What to produce: Please return each record exactly, leaving nothing out.

START Data for analysis

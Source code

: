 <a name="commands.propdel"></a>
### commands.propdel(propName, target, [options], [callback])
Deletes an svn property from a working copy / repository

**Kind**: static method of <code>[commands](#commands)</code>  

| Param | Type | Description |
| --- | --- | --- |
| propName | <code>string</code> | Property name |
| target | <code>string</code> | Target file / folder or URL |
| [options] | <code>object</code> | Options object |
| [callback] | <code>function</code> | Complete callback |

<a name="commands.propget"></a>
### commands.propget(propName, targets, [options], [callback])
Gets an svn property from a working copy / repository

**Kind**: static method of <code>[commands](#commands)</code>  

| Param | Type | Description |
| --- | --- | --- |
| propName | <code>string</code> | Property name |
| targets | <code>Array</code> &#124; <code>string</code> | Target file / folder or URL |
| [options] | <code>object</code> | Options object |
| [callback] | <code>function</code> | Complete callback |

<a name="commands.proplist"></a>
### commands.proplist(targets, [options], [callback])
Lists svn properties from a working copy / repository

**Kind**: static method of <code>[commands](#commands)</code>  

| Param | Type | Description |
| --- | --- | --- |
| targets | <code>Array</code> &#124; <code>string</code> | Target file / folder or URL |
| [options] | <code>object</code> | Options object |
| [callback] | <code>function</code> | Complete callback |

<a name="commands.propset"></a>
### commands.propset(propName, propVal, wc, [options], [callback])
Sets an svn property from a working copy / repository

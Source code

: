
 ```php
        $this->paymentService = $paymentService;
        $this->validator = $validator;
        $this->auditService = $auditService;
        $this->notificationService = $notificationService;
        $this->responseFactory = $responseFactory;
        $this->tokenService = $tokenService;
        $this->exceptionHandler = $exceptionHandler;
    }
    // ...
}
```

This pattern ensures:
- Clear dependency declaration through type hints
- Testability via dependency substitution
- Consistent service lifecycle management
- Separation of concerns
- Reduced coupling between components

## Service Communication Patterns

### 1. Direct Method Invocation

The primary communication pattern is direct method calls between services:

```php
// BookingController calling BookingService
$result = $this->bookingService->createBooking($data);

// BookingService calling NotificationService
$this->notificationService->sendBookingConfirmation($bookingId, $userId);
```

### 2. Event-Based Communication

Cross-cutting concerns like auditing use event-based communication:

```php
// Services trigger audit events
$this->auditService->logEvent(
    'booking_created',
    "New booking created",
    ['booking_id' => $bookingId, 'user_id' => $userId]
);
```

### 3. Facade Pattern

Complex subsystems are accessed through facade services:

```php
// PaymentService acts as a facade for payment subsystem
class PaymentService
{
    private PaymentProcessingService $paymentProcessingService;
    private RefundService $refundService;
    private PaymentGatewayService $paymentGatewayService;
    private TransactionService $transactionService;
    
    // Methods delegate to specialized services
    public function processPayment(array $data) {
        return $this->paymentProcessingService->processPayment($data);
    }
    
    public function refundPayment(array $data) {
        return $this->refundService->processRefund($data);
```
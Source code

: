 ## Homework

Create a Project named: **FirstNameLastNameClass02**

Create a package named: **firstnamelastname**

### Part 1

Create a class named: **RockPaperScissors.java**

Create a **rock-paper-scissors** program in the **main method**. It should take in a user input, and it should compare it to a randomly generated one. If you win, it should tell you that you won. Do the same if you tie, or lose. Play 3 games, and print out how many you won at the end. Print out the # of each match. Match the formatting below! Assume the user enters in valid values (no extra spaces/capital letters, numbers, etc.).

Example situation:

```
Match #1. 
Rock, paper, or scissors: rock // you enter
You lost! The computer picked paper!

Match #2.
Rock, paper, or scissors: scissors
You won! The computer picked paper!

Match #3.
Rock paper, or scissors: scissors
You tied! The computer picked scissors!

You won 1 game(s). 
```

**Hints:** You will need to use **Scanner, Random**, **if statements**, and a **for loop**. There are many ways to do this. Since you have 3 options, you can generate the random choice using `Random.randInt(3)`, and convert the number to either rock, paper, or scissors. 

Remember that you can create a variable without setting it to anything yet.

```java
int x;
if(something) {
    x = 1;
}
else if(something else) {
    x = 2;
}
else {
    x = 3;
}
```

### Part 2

END Data for analysis

Reply to the exercise:
Source code

: <a name="commands.propdel"></a>
### commands.propdel(propName, target, [options], [callback])
Deletes an svn property from a working copy / repository

**Kind**: static method of <code>[commands](#commands)</code>  

| Param | Type | Description |
| --- | --- | --- |
| propName | <code>string</code> | Property name |
| target | <code>string</code> | Target file / folder or URL |
| [options] | <code>object</code> | Options object |
| [callback] | <code>function</code> | Complete callback |

<a name="commands.propget"></a>
### commands.propget(propName, targets, [options], [callback])
Gets an svn property from a working copy / repository

**Kind**: static method of <code>[commands](#commands)</code>  

| Param | Type | Description |
| --- | --- | --- |
| propName | <code>string</code> | Property name |
| targets | <code>Array</code> &#124; <code>string</code> | Target file / folder or URL |
| [options] | <code>object</code> | Options object |
| [callback] | <code>function</code> | Complete callback |

<a name="commands.proplist"></a>
### commands.proplist(targets, [options], [callback])
Lists svn properties from a working copy / repository

**Kind**: static method of <code>[commands](#commands)</code>  

| Param | Type | Description |
| --- | --- | --- |
| targets | <code>Array</code> &#124; <code>string</code> | Target file / folder or URL |
| [options] | <code>object</code> | Options object |
| [callback] | <code>function</code> | Complete callback |

<a name="commands.propset"></a>
### commands.propset(propName, propVal, wc, [options], [callback])
Sets an svn property from a working copy / repository

Source code

:
 ```php
        $this->paymentService = $paymentService;
        $this->validator = $validator;
        $this->auditService = $auditService;
        $this->notificationService = $notificationService;
        $this->responseFactory = $responseFactory;
        $this->tokenService = $tokenService;
        $this->exceptionHandler = $exceptionHandler;
    }
    // ...
}
```

This pattern ensures:
- Clear dependency declaration through type hints
- Testability via dependency substitution
- Consistent service lifecycle management
- Separation of concerns
- Reduced coupling between components

## Service Communication Patterns

### 1. Direct Method Invocation

The primary communication pattern is direct method calls between services:

```php
// BookingController calling BookingService
$result = $this->bookingService->createBooking($data);

// BookingService calling NotificationService
$this->notificationService->sendBookingConfirmation($bookingId, $userId);
```

### 2. Event-Based Communication

Cross-cutting concerns like auditing use event-based communication:

```php
// Services trigger audit events
$this->auditService->logEvent(
    'booking_created',
    "New booking created",
    ['booking_id' => $bookingId, 'user_id' => $userId]
);
```

### 3. Facade Pattern

Complex subsystems are accessed through facade services:

```php
// PaymentService acts as a facade for payment subsystem
class PaymentService
{
    private PaymentProcessingService $paymentProcessingService;
    private RefundService $refundService;
    private PaymentGatewayService $paymentGatewayService;
    private TransactionService $transactionService;
    
    // Methods delegate to specialized services
    public function processPayment(array $data) {
        return $this->paymentProcessingService->processPayment($data);
    }
    
    public function refundPayment(array $data) {
        return $this->refundService->processRefund($data);
```
Source code

: ## Homework

Create a Project named: **FirstNameLastNameClass02**

Create a package named: **firstnamelastname**

### Part 1

Create a class named: **RockPaperScissors.java**

Create a **rock-paper-scissors** program in the **main method**. It should take in a user input, and it should compare it to a randomly generated one. If you win, it should tell you that you won. Do the same if you tie, or lose. Play 3 games, and print out how many you won at the end. Print out the # of each match. Match the formatting below! Assume the user enters in valid values (no extra spaces/capital letters, numbers, etc.).

Example situation:

```
Match #1. 
Rock, paper, or scissors: rock // you enter
You lost! The computer picked paper!

Match #2.
Rock, paper, or scissors: scissors
You won! The computer picked paper!

Match #3.
Rock paper, or scissors: scissors
You tied! The computer picked scissors!

You won 1 game(s). 
```

**Hints:** You will need to use **Scanner, Random**, **if statements**, and a **for loop**. There are many ways to do this. Since you have 3 options, you can generate the random choice using `Random.randInt(3)`, and convert the number to either rock, paper, or scissors. 

Remember that you can create a variable without setting it to anything yet.

```java
int x;
if(something) {
    x = 1;
}
else if(something else) {
    x = 2;
}
else {
    x = 3;
}
```

### Part 2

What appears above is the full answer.